# Components of Crime 1: Principal Components Analysis of Law Enforcement Agency Data

<br />
<br />
<br />

### Table of Contents

* Introduction

* Analysis of Law Enforcement Agency Data
 * Load Data
 * Covariance and Eigenvalue Analysis
 * Principal Components Analysis
 * Subspace Projection
 * K-Means Clustering Analysis
 

<br />
<br />
<br />


# Introduction 

This notebook analyzes the California crime data set from the FBI.

In this notebook, we'll be loading eight data files, which form four data sets:
* Law enforcement agencies
* Cities
* Counties
* Campuses

Each set has two data files, one with data about law enforcement and the other with data about crimes.

In [None]:
# must for data analysis
% matplotlib inline
import numpy as np
import pandas as pd

# plots
import matplotlib.pyplot as plt
import seaborn as sns
from matplotlib.pyplot import *

# useful for data wrangling
import io, os, re, subprocess

# for sanity
from pprint import pprint

In [None]:
# learn you some machines
from sklearn.preprocessing import StandardScaler
from sklearn.decomposition import PCA
from sklearn.cluster import KMeans

In [None]:
data_files = os.listdir('../input/')
pprint(data_files)

## Analysis of Law Enforcement Agency Data

Start by analyzing crime statistics broken out by law enforcement agency. 

We can utilize PCA to reduce the number of dimensions of our data set, but it would be nice if that information were in a more useful form - or, even better, if it gave us a new way to look at law enforcement agencies. 

What we'll do is to apply principal components analysis to our data set to reduce the dimensionality, then create a K-Means clustering algorithm to group points that are neighbors in the lower-dimensional PCA space.
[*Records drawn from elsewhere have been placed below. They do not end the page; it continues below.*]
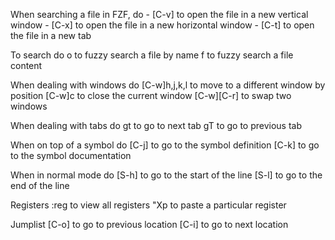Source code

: When searching a file in FZF, do
    - [C-v] to open the file in a new vertical window
    - [C-x] to open the file in a new horizontal window
    - [C-t] to open the file in a new tab

To search do
    <Leader>o to fuzzy search a file by name
    <Leader>f to fuzzy search a file content

When dealing with windows do
    [C-w]h,j,k,l to move to a different window by position
    [C-w]c to close the current window
    [C-w][C-r] to swap two windows

When dealing with tabs do
    gt to go to next tab
    gT to go to previous tab

When on top of a symbol do
    [C-j] to go to the symbol definition
    [C-k] to go to the symbol documentation

When in normal mode do
    [S-h] to go to the start of the line
    [S-l] to go to the end of the line

Registers
    :reg to view all registers
    "Xp to paste a particular register

Jumplist
    [C-o] to go to previous location
    [C-i] to go to next location
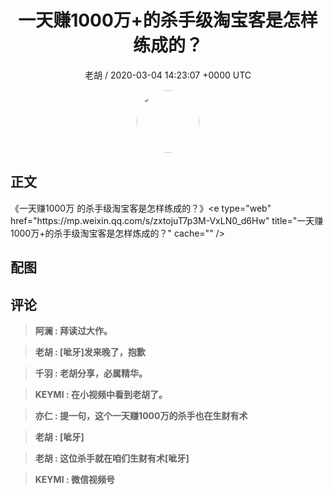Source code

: <h1 align="center">一天赚1000万&#43;的杀手级淘宝客是怎样练成的？</h1>
<p align="center">
    <a>老胡 / 2020-03-04 14:23:07 &#43;0000 UTC</a>
</p>

<div align="center">
    <img src="https://images.zsxq.com/FkL8TTYqxoK1VeXNIv84v4VZ-b4m?e=1590940799&amp;token=kIxbL07-8jAj8w1n4s9zv64FuZZNEATmlU_Vm6zD:ndIbe--MM_D-FxGL29d-OiS-vTM=" width="100" height="100" style="border:1px solid;border-radius:50%; color:#ffffff"/>
</div>

## 正文

<div>
《一天赚1000万 的杀手级淘宝客是怎样练成的？》&lt;e type=&#34;web&#34; href=&#34;https://mp.weixin.qq.com/s/zxtojuT7p3M-VxLN0_d6Hw&#34; title=&#34;一天赚1000万&#43;的杀手级淘宝客是怎样炼成的？&#34; cache=&#34;&#34; /&gt;
</div>

## 配图
<div class="image" align="center">

</div>

## 评论

<div align="left">
<div>

<blockquote >
<span> <strong>阿澜 : 拜读过大作。 </strong></span>
</blockquote>

<blockquote >
<span> <strong>老胡 : [呲牙]发来晚了，抱歉 </strong></span>
</blockquote>

<blockquote >
<span> <strong>千羽 : 老胡分享，必属精华。 </strong></span>
</blockquote>

<blockquote >
<span> <strong>KEYMI : 在小视频中看到老胡了。 </strong></span>
</blockquote>

<blockquote >
<span> <strong>亦仁 : 提一句，这个一天赚1000万的杀手也在生财有术 </strong></span>
</blockquote>

<blockquote >
<span> <strong>老胡 : [呲牙] </strong></span>
</blockquote>

<blockquote >
<span> <strong>老胡 : 这位杀手就在咱们生财有术[呲牙] </strong></span>
</blockquote>

<blockquote >
<span> <strong>KEYMI : 微信视频号 </strong></span>
</blockquote>

</div>
</div>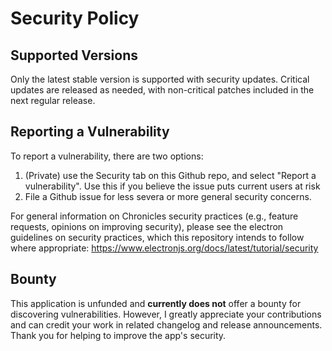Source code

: # Security Policy

## Supported Versions

Only the latest stable version is supported with security updates. Critical updates are released as needed, with non-critical patches included in the next regular release.

## Reporting a Vulnerability

To report a vulnerability, there are two options:

1. (Private) use the Security tab on this Github repo, and select "Report a vulnerability". Use this if you believe the issue puts current users at risk
2. File a Github issue for less severa or more general security concerns.

For general information on Chronicles security practices (e.g., feature requests, opinions on improving security), please see the electron guidelines on security practices, which this repository intends to follow where appropriate: https://www.electronjs.org/docs/latest/tutorial/security

## Bounty

This application is unfunded and **currently does not** offer a bounty for discovering vulnerabilities. However, I greatly appreciate your contributions and can credit your work in related changelog and release announcements. Thank you for helping to improve the app's security.

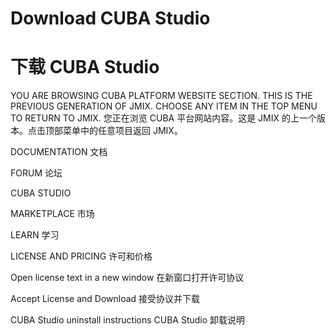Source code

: # Download CUBA Studio 
# 下载 CUBA Studio 

YOU ARE BROWSING CUBA PLATFORM WEBSITE SECTION. THIS IS THE PREVIOUS GENERATION OF JMIX.
CHOOSE ANY ITEM IN THE TOP MENU TO RETURN TO JMIX.
您正在浏览 CUBA 平台网站内容。这是 JMIX 的上一个版本。点击顶部菜单中的任意项目返回 JMIX。

DOCUMENTATION
文档

FORUM
论坛

CUBA STUDIO

MARKETPLACE
市场

LEARN
学习

LICENSE AND PRICING
许可和价格

Open license text in a new window
在新窗口打开许可协议

Accept License and Download 
接受协议并下载

CUBA Studio uninstall instructions
CUBA Studio 卸载说明
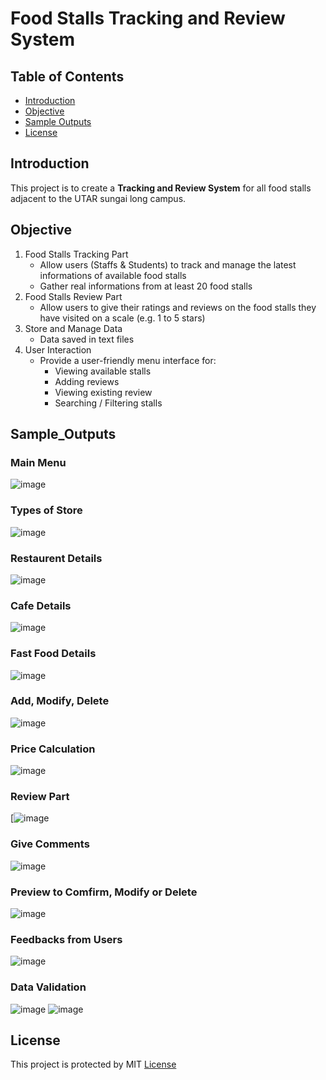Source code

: # Food Stalls Tracking and Review System

## Table of Contents
 - [Introduction](#Introduction)
 - [Objective](#Objective)
 - [Sample Outputs](#Sample_Outputs)
 - [License](#License)

## Introduction
This project is to create a **Tracking and Review System** for all food stalls adjacent to the UTAR sungai long campus.

## Objective
1. Food Stalls Tracking Part
   - Allow users (Staffs & Students) to track and manage the latest informations of available food stalls
   - Gather real informations from at least 20 food stalls 
2. Food Stalls Review Part
   - Allow users to give their ratings and reviews on the food stalls they have visited on a scale (e.g. 1 to 5 stars)
3. Store and Manage Data
   - Data saved in text files
4. User Interaction
   - Provide a user-friendly menu interface for:
     - Viewing available stalls
     - Adding reviews
     - Viewing existing review
     - Searching / Filtering stalls

## Sample_Outputs
### Main Menu
![image](https://github.com/user-attachments/assets/f370b209-6b40-47b1-87bc-d8c07ef8d550)

### Types of Store
![image](https://github.com/user-attachments/assets/2a0f5963-eb8c-4bb5-bdcc-fcc848ef006d)

### Restaurent Details
![image](https://github.com/user-attachments/assets/6c414a32-b723-42bb-8b1c-b93d5d57ae8b)

### Cafe Details
![image](https://github.com/user-attachments/assets/46604a27-cf1f-46d3-894e-429b5a6c4b7e)

### Fast Food Details
![image](https://github.com/user-attachments/assets/c79c657e-9071-4377-aa6b-ea8198b09d01)

### Add, Modify, Delete 
![image](https://github.com/user-attachments/assets/e70b9688-0b09-4c11-80f1-d4ee3c6228b9)

### Price Calculation
![image](https://github.com/user-attachments/assets/0dfe22bd-25ab-4d63-b30f-fef8c35efa57)

### Review Part
[![image](https://github.com/user-attachments/assets/92951e5a-d896-4939-a902-e8501b8490a3)

### Give Comments
![image](https://github.com/user-attachments/assets/d056686e-c6e8-47cf-b7be-f208a6ddeb2a)

### Preview to Comfirm, Modify or Delete
![image](https://github.com/user-attachments/assets/d1cb9c73-e205-43f1-a42b-9ef2a477de40)

### Feedbacks from Users
![image](https://github.com/user-attachments/assets/db7242f2-146e-42f1-acdc-b5dd8ac608e8)

### Data Validation
![image](https://github.com/user-attachments/assets/55604593-3625-4092-b21e-87e29a399eaa)
![image](https://github.com/user-attachments/assets/79f3d343-3160-4531-afe2-9116a2a28eaa)

## License
This project is protected by MIT [License](LICENSE)
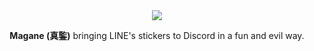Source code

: <div align="center">
	<img src="https://lolisafe.moe/nZpiMW6p.png" />
	<br />
	<p>
		<strong>Magane (真鍳)</strong> bringing LINE's stickers to Discord in a fun and evil way.
	</p>
</div>
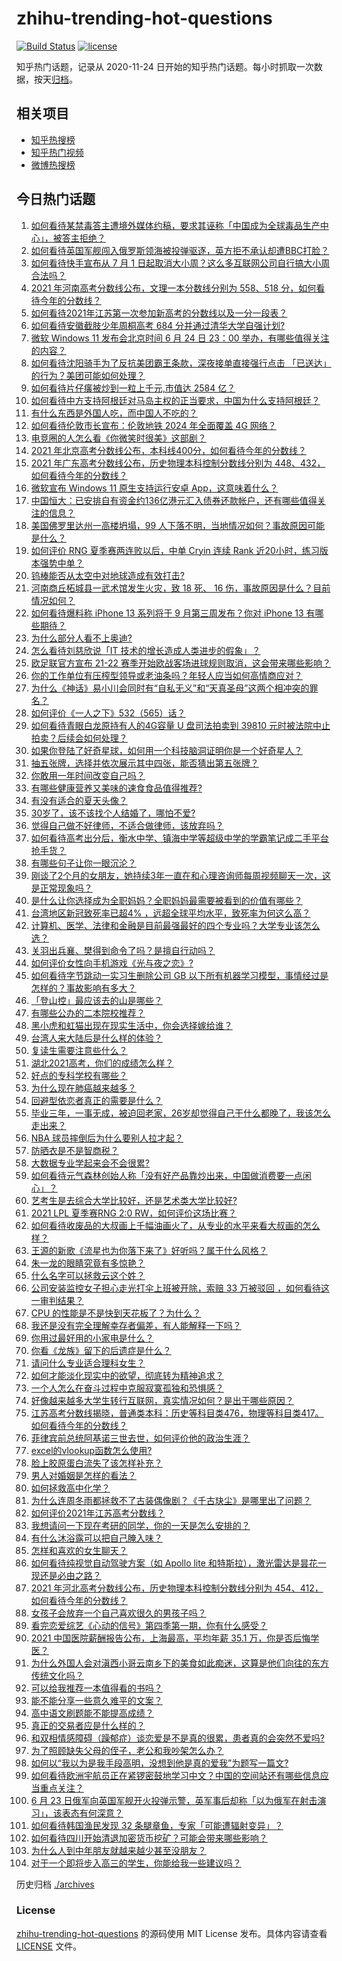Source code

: # zhihu-trending-hot-questions

[![Build Status](https://github.com/justjavac/zhihu-trending-hot-questions/workflows/ci/badge.svg?branch=master)](https://github.com/justjavac/zhihu-trending-hot-questions/actions)
[![license](https://img.shields.io/github/license/justjavac/zhihu-trending-hot-questions)](https://github.com/justjavac/zhihu-trending-hot-questions/blob/master/LICENSE)

知乎热门话题，记录从 2020-11-24 日开始的知乎热门话题。每小时抓取一次数据，按天[归档](./archives)。

## 相关项目

- [知乎热搜榜](https://github.com/justjavac/zhihu-trending-top-search)
- [知乎热门视频](https://github.com/justjavac/zhihu-trending-hot-video)
- [微博热搜榜](https://github.com/justjavac/weibo-trending-hot-search)

## 今日热门话题

<!-- BEGIN -->
<!-- 最后更新时间 Fri Jun 25 2021 12:02:20 GMT+0800 (China Standard Time) -->

1. [如何看待某禁毒答主遭境外媒体约稿，要求其诬称「中国成为全球毒品生产中心」，被答主拒绝？](https://www.zhihu.com/question/466660263)
2. [如何看待英国军舰闯入俄罗斯领海被投弹驱逐，英方拒不承认却遭BBC打脸？](https://www.zhihu.com/question/466996777)
3. [如何看待快手宣布从 7 月 1
   日起取消大小周？这么多互联网公司自行搞大小周合法吗？](https://www.zhihu.com/question/467143015)
4. [2021 年河南高考分数线公布，文理一本分数线分别为 558、518
   分，如何看待今年的分数线？](https://www.zhihu.com/question/466845813)
5. [如何看待2021年江苏第一次参加新高考的分数线以及一分一段表？](https://www.zhihu.com/question/467063713)
6. [如何看待安徽截肢少年周桐高考 684 分并通过清华大学自强计划?](https://www.zhihu.com/question/466893194)
7. [微软 Windows 11 发布会北京时间 6 月 24 日 23：00
   举办，有哪些值得关注的内容？](https://www.zhihu.com/question/466505839)
8. [如何看待沈阳骑手为了反抗美团霸王条款，深夜接单直接强行点击
   「已送达」的行为？美团可能如何处理？](https://www.zhihu.com/question/465982752)
9. [如何看待片仔癀被炒到一粒上千元,市值达 2584 亿？](https://www.zhihu.com/question/466984445)
10. [如何看待中方支持阿根廷对马岛主权的正当要求，中国为什么支持阿根廷？](https://www.zhihu.com/question/467311565)
11. [有什么东西是外国人吃，而中国人不吃的？](https://www.zhihu.com/question/314472784)
12. [如何看待伦敦市长宣布：伦敦地铁 2024 年全面覆盖 4G
    网络？](https://www.zhihu.com/question/466979963)
13. [电竞圈的人怎么看《你微笑时很美》这部剧？](https://www.zhihu.com/question/466744188)
14. [2021
    年北京高考分数线公布，本科线400分，如何看待今年的分数线？](https://www.zhihu.com/question/466845744)
15. [2021 年广东高考分数线公布，历史物理本科控制分数线分别为
    448、432，如何看待今年的分数线？](https://www.zhihu.com/question/466845905)
16. [微软宣布 Windows 11 原生支持运行安卓
    App，这意味着什么？](https://www.zhihu.com/question/467245680)
17. [中国恒大：已安排自有资金约136亿港元汇入债券还款帐户，还有哪些值得关注的信息？](https://www.zhihu.com/question/467036379)
18. [美国佛罗里达州一高楼坍塌，99
    人下落不明，当地情况如何？事故原因可能是什么？](https://www.zhihu.com/question/467303333)
19. [如何评价 RNG 夏季赛两连败以后，中单 Cryin 连续 Rank
    近20小时，练习版本强势中单？](https://www.zhihu.com/question/466513563)
20. [钨棒能否从太空中对地球造成有效打击?](https://www.zhihu.com/question/435706105)
21. [河南商丘柘城县一武术馆发生火灾，致 18 死、 16
    伤，事故原因是什么？目前情况如何？](https://www.zhihu.com/question/467314141)
22. [如何看待爆料称 iPhone 13 系列将于 9 月第三周发布？你对 iPhone 13
    有哪些期待？](https://www.zhihu.com/question/466720248)
23. [为什么部分人看不上奥迪?](https://www.zhihu.com/question/465387085)
24. [怎么看待刘慈欣说「IT 技术的增长造成人类进步的假象」？](https://www.zhihu.com/question/26895899)
25. [欧足联官方宣布 21-22
    赛季开始欧战客场进球规则取消，这会带来哪些影响？](https://www.zhihu.com/question/467193989)
26. [你的工作单位有压榨型领导或老油条吗？年轻人应当如何高情商应对？](https://www.zhihu.com/question/466322391)
27. [为什么《神话》易小川会同时有“自私无义”和“天真圣母”这两个相冲突的罪名？](https://www.zhihu.com/question/465013423)
28. [如何评价《一人之下》532（565）话？](https://www.zhihu.com/question/466970964)
29. [如何看待青眼白龙原持有人的4G容量 U 盘司法拍卖到 39810
    元时被法院中止拍卖？后续会如何处理？](https://www.zhihu.com/question/466488978)
30. [如果你登陆了好奇星球，如何用一个科技脑洞证明你是一个好奇星人？](https://www.zhihu.com/question/467076664)
31. [抽五张牌，选择并依次展示其中四张，能否猜出第五张牌？](https://www.zhihu.com/question/460518784)
32. [你敢用一年时间改变自己吗？](https://www.zhihu.com/question/437098355)
33. [有哪些健康营养又美味的速食食品值得推荐?](https://www.zhihu.com/question/51992329)
34. [有没有适合的夏天头像？](https://www.zhihu.com/question/391784085)
35. [30岁了，该不该找个人结婚了，哪怕不爱?](https://www.zhihu.com/question/398488659)
36. [觉得自己做不好律师，不适合做律师，该放弃吗？](https://www.zhihu.com/question/466928615)
37. [如何看待高考出分后，衡水中学、镇海中学等超级中学的学霸笔记成二手平台抢手货？](https://www.zhihu.com/question/467025412)
38. [有哪些句子让你一眼沉沦？](https://www.zhihu.com/question/423369480)
39. [刚谈了2个月的女朋友，她持续3年一直在和心理咨询师每周视频聊天一次，这是正常现象吗？](https://www.zhihu.com/question/466758235)
40. [是什么让你选择成为全职妈妈？全职妈妈最需要被看到的价值有哪些？](https://www.zhihu.com/question/466549736)
41. [台湾地区新冠致死率已超4%
    ，远超全球平均水平，致死率为何这么高？](https://www.zhihu.com/question/466839287)
42. [计算机、医学、法律和金融是目前最强最好的四个专业吗？大学专业该怎么选？](https://www.zhihu.com/question/458947942)
43. [关羽出兵襄、樊得到命令了吗？是擅自行动吗？](https://www.zhihu.com/question/466186825)
44. [如何评价女性向手机游戏《光与夜之恋》?](https://www.zhihu.com/question/464964538)
45. [如何看待字节跳动一实习生删除公司 GB
    以下所有机器学习模型，事情经过是怎样的？事故影响有多大？](https://www.zhihu.com/question/466656197)
46. [「登山控」最应该去的山是哪些？](https://www.zhihu.com/question/466789190)
47. [有哪些公办的二本院校推荐？](https://www.zhihu.com/question/407123693)
48. [黑小虎和虹猫出现在现实生活中，你会选择嫁给谁？](https://www.zhihu.com/question/403110937)
49. [台湾人来大陆后是什么样的体验？](https://www.zhihu.com/question/403879552)
50. [复读生需要注意些什么？](https://www.zhihu.com/question/406773709)
51. [湖北2021高考，你们的成绩怎么样？](https://www.zhihu.com/question/467256171)
52. [好点的专科学校有哪些？](https://www.zhihu.com/question/371893205)
53. [为什么现在肺癌越来越多？](https://www.zhihu.com/question/454025025)
54. [回避型依恋者真正的需要是什么？](https://www.zhihu.com/question/436686713)
55. [毕业三年，一事无成，被迫回老家，26岁却觉得自己干什么都晚了，我该怎么走出来？](https://www.zhihu.com/question/302335564)
56. [NBA 球员摔倒后为什么要别人拉才起？](https://www.zhihu.com/question/20245636)
57. [防晒衣是不是智商税？](https://www.zhihu.com/question/398086368)
58. [大数据专业学起来会不会很累?](https://www.zhihu.com/question/436625127)
59. [如何看待元气森林创始人称「没有好产品靠炒出来，中国做消费要一点闲心」？](https://www.zhihu.com/question/467016021)
60. [艺考生是去综合大学比较好，还是艺术类大学比较好?](https://www.zhihu.com/question/401813153)
61. [2021 LPL 夏季赛RNG 2:0 RW，如何评价这场比赛？](https://www.zhihu.com/question/467100639)
62. [如何看待收废品的大叔画上千幅油画火了，从专业的水平来看大叔画的怎么样？](https://www.zhihu.com/question/466839329)
63. [王源的新歌《流星也为你落下来了》好听吗？属于什么风格？](https://www.zhihu.com/question/465486549)
64. [朱一龙的眼睛究竟有多惊艳？](https://www.zhihu.com/question/288618450)
65. [什么名字可以拯救云这个姓？](https://www.zhihu.com/question/374976506)
66. [公司安装监控女子担心走光打伞上班被开除，索赔 33 万被驳回
    ，如何看待这一审判结果？](https://www.zhihu.com/question/466782388)
67. [CPU 的性能是不是快到天花板了？为什么？](https://www.zhihu.com/question/376567574)
68. [我还是没有完全理解幸存者偏差，有人能解释一下吗？](https://www.zhihu.com/question/466663677)
69. [你用过最好用的小家电是什么？](https://www.zhihu.com/question/455984065)
70. [你看《龙族》留下的后遗症是什么？](https://www.zhihu.com/question/423464810)
71. [请问什么专业适合理科女生？](https://www.zhihu.com/question/453285867)
72. [如何才能淡化现实中的欲望，彻底转为精神追求？](https://www.zhihu.com/question/462735317)
73. [一个人怎么在奋斗过程中克服寂寞孤独和恐惧感？](https://www.zhihu.com/question/21787084)
74. [好像越来越多大学生转行互联网，真实情况如何？是出于哪些原因？](https://www.zhihu.com/question/459260995)
75. [江苏高考分数线揭晓，普通类本科：历史等科目类476，物理等科目类417。如何看待今年的分数线？](https://www.zhihu.com/question/467115094)
76. [菲律宾前总统阿基诺三世去世，如何评价他的政治生涯？](https://www.zhihu.com/question/467004815)
77. [excel的vlookup函数怎么使用?](https://www.zhihu.com/question/29178585)
78. [脸上胶原蛋白流失了该怎样补充？](https://www.zhihu.com/question/325891357)
79. [男人对婚姻是怎样的看法？](https://www.zhihu.com/question/457019241)
80. [如何拯救高中化学？](https://www.zhihu.com/question/283418172)
81. [为什么连周冬雨都拯救不了古装偶像剧？《千古玦尘》是哪里出了问题？](https://www.zhihu.com/question/465674599)
82. [如何评价2021年江苏高考分数线？](https://www.zhihu.com/question/467116422)
83. [我想请问一下现在考研的同学，你的一天是怎么安排的？](https://www.zhihu.com/question/410450910)
84. [有什么沐浴露可以把自己腌入味？](https://www.zhihu.com/question/48929487)
85. [怎样和喜欢的女生聊天？](https://www.zhihu.com/question/269469147)
86. [如何看待纯视觉自动驾驶方案（如 Apollo lite
    和特斯拉），激光雷达是昙花一现还是必由之路？](https://www.zhihu.com/question/466297901)
87. [2021 年河北高考分数线公布，历史物理本科控制分数线分别为
    454、412，如何看待今年的分数线？](https://www.zhihu.com/question/466845912)
88. [女孩子会放弃一个自己喜欢很久的男孩子吗？](https://www.zhihu.com/question/464730953)
89. [看完恋爱综艺《心动的信号》第四季第一期，你有什么感受？](https://www.zhihu.com/question/466811742)
90. [2021 中国医院薪酬报告公布，上海最高，平均年薪 35.1
    万，你是否后悔学医？](https://www.zhihu.com/question/466745043)
91. [为什么外国人会对滇西小哥云南乡下的美食如此痴迷，这算是他们向往的东方传统文化吗？](https://www.zhihu.com/question/466627104)
92. [可以给我推荐一本值得看的书吗？](https://www.zhihu.com/question/462477409)
93. [能不能分享一些意久难平的文案？](https://www.zhihu.com/question/461769273)
94. [高中语文刷题能不能提高成绩？](https://www.zhihu.com/question/37301560)
95. [真正的交易者应是什么样的？](https://www.zhihu.com/question/466421913)
96. [和双相情感障碍（躁郁症）谈恋爱是不是真的很累，患者真的会突然不爱吗?](https://www.zhihu.com/question/270408098)
97. [为了照顾缺失父母的侄子，老公和我吵架怎么办？](https://www.zhihu.com/question/466965270)
98. [如何以“我以为是我手段高明，没想到他是真的爱我”为题写一篇文?](https://www.zhihu.com/question/466644698)
99. [如何看待欧洲宇航员正在紧锣密鼓地学习中文？中国的空间站还有哪些信息应当重点关注？](https://www.zhihu.com/question/466521697)
100. [6 月 23
     日俄军向英国军舰开火投弹示警，英军事后却称「以为俄军在射击演习」，该表态有何深意？](https://www.zhihu.com/question/466882658)
101. [如何看待韩国渔民发现 32 条腿章鱼，专家「可能遭辐射变异」？](https://www.zhihu.com/question/466878537)
102. [如何看待四川开始清退加密货币挖矿？可能会带来哪些影响？](https://www.zhihu.com/question/466079044)
103. [为什么人到中年朋友就越来越少甚至没朋友？](https://www.zhihu.com/question/365256729)
104. [对于一个即将步入高三的学生，你能给我一些建议吗？](https://www.zhihu.com/question/463306680)

<!-- END -->

历史归档 [./archives](./archives)

### License

[zhihu-trending-hot-questions](https://github.com/justjavac/zhihu-trending-hot-questions)
的源码使用 MIT License 发布。具体内容请查看 [LICENSE](./LICENSE) 文件。
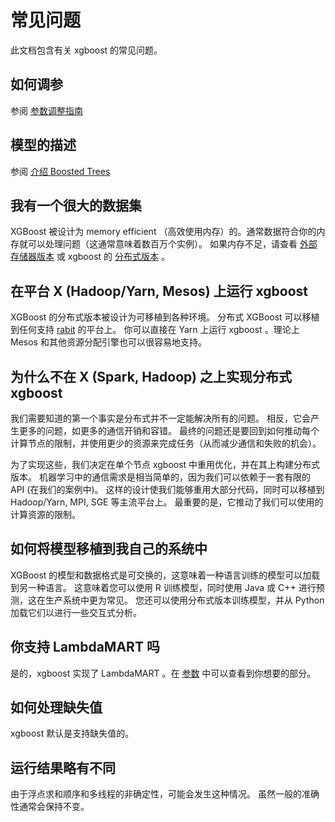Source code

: 常见问题
========================
此文档包含有关 xgboost 的常见问题。

如何调参
----------------------
参阅 [参数调整指南](param_tuning.md)

模型的描述
------------------------
参阅 [介绍 Boosted Trees](model.md)


我有一个很大的数据集
--------------------
XGBoost 被设计为 memory efficient （高效使用内存）的。通常数据符合你的内存就可以处理问题（这通常意味着数百万个实例）。
如果内存不足，请查看 [外部存储器版本](external_memory.md) 或 xgboost 的 [分布式版本](https://github.com/dmlc/wormhole/tree/master/learn/xgboost) 。


在平台 X (Hadoop/Yarn, Mesos) 上运行 xgboost 
---------------------------------------------------------
XGBoost 的分布式版本被设计为可移植到各种环境。
分布式 XGBoost 可以移植到任何支持 [rabit](https://github.com/dmlc/rabit) 的平台上。
你可以直接在 Yarn 上运行 xgboost 。理论上 Mesos 和其他资源分配引擎也可以很容易地支持。


为什么不在 X (Spark, Hadoop) 之上实现分布式 xgboost 
-----------------------------------------------------------------
我们需要知道的第一个事实是分布式并不一定能解决所有的问题。
相反，它会产生更多的问题，如更多的通信开销和容错。
最终的问题还是要回到如何推动每个计算节点的限制，并使用更少的资源来完成任务（从而减少通信和失败的机会）。

为了实现这些，我们决定在单个节点 xgboost 中重用优化，并在其上构建分布式版本。
机器学习中的通信需求是相当简单的，因为我们可以依赖于一套有限的 API (在我们的案例中)。
这样的设计使我们能够重用大部分代码，同时可以移植到 Hadoop/Yarn, MPI, SGE 等主流平台上。
最重要的是，它推动了我们可以使用的计算资源的限制。


如何将模型移植到我自己的系统中
-----------------------------------------
XGBoost 的模型和数据格式是可交换的，这意味着一种语言训练的模型可以加载到另一种语言。
这意味着您可以使用 R 训练模型，同时使用 Java 或 C++ 进行预测，这在生产系统中更为常见。
您还可以使用分布式版本训练模型，并从 Python 加载它们以进行一些交互式分析。


你支持 LambdaMART 吗
----------------------------------------------
是的，xgboost 实现了 LambdaMART 。在 [参数](parameter.md) 中可以查看到你想要的部分。


如何处理缺失值
------------------------------
xgboost 默认是支持缺失值的。


运行结果略有不同
--------------------------------------
由于浮点求和顺序和多线程的非确定性，可能会发生这种情况。
虽然一般的准确性通常会保持不变。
This can help us to identify the important characteristics of a law enforcement agency and group similar law enforcement agencies based on the values of these important characteristics.

## Load Data

The data requires a bit of wrangling to get into a DataFrame. We worked out a few functions in a prior notebook (link):

In [None]:
def ca_law_enforcement_by_agency(data_directory):
    filename = 'ca_law_enforcement_by_agency.csv'

    # Load file into list of strings
    with open(data_directory + '/' + filename) as f:
        content = f.read()

    content = re.sub('\r',' ',content)
    [header,data] = content.split("civilians\"")
    header += "civilians\""
    
    data = data.strip()
    agencies = re.findall('\w+ Agencies', data)
    all_but_agencies = re.split('\w+ Agencies',data)
    del all_but_agencies[0]
    
    newlines = []
    for (a,aba) in zip(agencies,all_but_agencies):
        newlines.append(''.join([a,aba]))
    
    # Combine into one long string, and do more processing
    one_string = '\n'.join(newlines)
    sio = io.StringIO(one_string)
    
    # Process column names
    columnstr = header.strip()
    columnstr = re.sub('\s+',' ',columnstr)
    columnstr = re.sub('"','',columnstr)
    columns = columnstr.split(",")
    columns = [s.strip() for s in columns]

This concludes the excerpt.